Isabelle n’a pas tenu parole, ou peut-être M. de Charrière jugea-t-il prudent de ne pas accepter cette clause.

Une célébrité d’un autre genre, le peintre Latour, vint à Utrecht, où il fit le portrait d’Isabelle de Tuyll. Elle nous raconte les séances, très amusantes pour elle, on le conçoit, car l’artiste qui a peint Mme de Pompadour a beaucoup à raconter, et il raconte avec esprit; la jeune Hollandaise, très curieuse des choses de France, l’accable de questions sur Versailles, sur Paris. Mais le portrait n’avance guère ; il fallut s’y reprendre à deux fois :

« Depuis quinze jours, je passe toutes les matinées chez mon oncle, et j’y dîne avec Latour quand il a travaillé deux ou trois heures à mon portrait.

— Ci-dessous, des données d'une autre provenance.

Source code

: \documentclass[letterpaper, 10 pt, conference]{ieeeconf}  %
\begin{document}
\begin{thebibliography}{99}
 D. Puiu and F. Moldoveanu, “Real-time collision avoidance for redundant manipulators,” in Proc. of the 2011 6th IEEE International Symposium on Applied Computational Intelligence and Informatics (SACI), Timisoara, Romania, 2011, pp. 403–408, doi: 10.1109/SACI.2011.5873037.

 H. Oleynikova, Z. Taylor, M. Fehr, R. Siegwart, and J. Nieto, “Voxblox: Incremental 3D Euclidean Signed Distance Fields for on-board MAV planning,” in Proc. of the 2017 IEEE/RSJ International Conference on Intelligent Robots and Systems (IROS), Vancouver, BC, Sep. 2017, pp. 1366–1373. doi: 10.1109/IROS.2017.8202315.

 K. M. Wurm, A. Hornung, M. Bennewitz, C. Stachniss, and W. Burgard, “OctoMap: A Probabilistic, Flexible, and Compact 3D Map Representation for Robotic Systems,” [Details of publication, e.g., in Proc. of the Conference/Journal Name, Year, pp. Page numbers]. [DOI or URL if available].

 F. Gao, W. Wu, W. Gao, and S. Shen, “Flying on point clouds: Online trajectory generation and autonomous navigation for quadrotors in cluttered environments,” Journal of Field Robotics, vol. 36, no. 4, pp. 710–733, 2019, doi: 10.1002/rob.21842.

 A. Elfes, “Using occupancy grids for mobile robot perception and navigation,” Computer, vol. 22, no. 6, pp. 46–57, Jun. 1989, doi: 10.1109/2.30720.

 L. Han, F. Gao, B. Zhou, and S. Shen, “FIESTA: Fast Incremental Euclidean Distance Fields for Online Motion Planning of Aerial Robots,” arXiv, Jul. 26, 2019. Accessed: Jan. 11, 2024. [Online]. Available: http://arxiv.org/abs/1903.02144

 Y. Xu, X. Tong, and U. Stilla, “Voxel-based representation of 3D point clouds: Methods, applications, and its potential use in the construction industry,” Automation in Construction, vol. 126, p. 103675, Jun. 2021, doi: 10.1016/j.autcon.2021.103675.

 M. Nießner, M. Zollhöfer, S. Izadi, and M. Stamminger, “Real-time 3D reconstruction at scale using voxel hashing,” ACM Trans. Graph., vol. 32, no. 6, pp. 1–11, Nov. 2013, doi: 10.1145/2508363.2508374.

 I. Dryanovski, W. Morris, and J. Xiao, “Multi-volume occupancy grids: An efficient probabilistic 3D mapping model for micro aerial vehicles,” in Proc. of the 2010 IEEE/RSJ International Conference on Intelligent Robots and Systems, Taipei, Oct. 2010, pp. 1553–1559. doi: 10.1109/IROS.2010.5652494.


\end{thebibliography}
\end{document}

Je ne m’ennuie point, parce qu’il sait causer ; il a de l’esprit et il a vu bien des choses, il a connu des gens curieux... Je lui donne une peine incroyable, et quelquefois il lui prend une inquiétude de ne pas réussir qui lui donne la fièvre, car absolument il veut que le portrait soit moi-même... Nous le menâmes dimanche à Zyst pour lui faire entendre les Hernhutes[1] ; cela est admirable dans son genre. Nous vîmes dans le bois le coucher du soleil, des taches de feu sur ces beaux arbres, et entre les feuilles une lumière rouge et éblouissante; un moment après, la lune prit la place du soleil, les lumières étaient blanches... Et puis nous entrons à l’église : la propreté et le recueillement en font un spectacle agréable, et cette dévote musique si douce des orgues, des violens, des flûtes, avec ce chant si juste, éloignent

  1. Association religieuse des Frères moraves. Ils donnaient, dans leur culte, une importance particulière à la musique.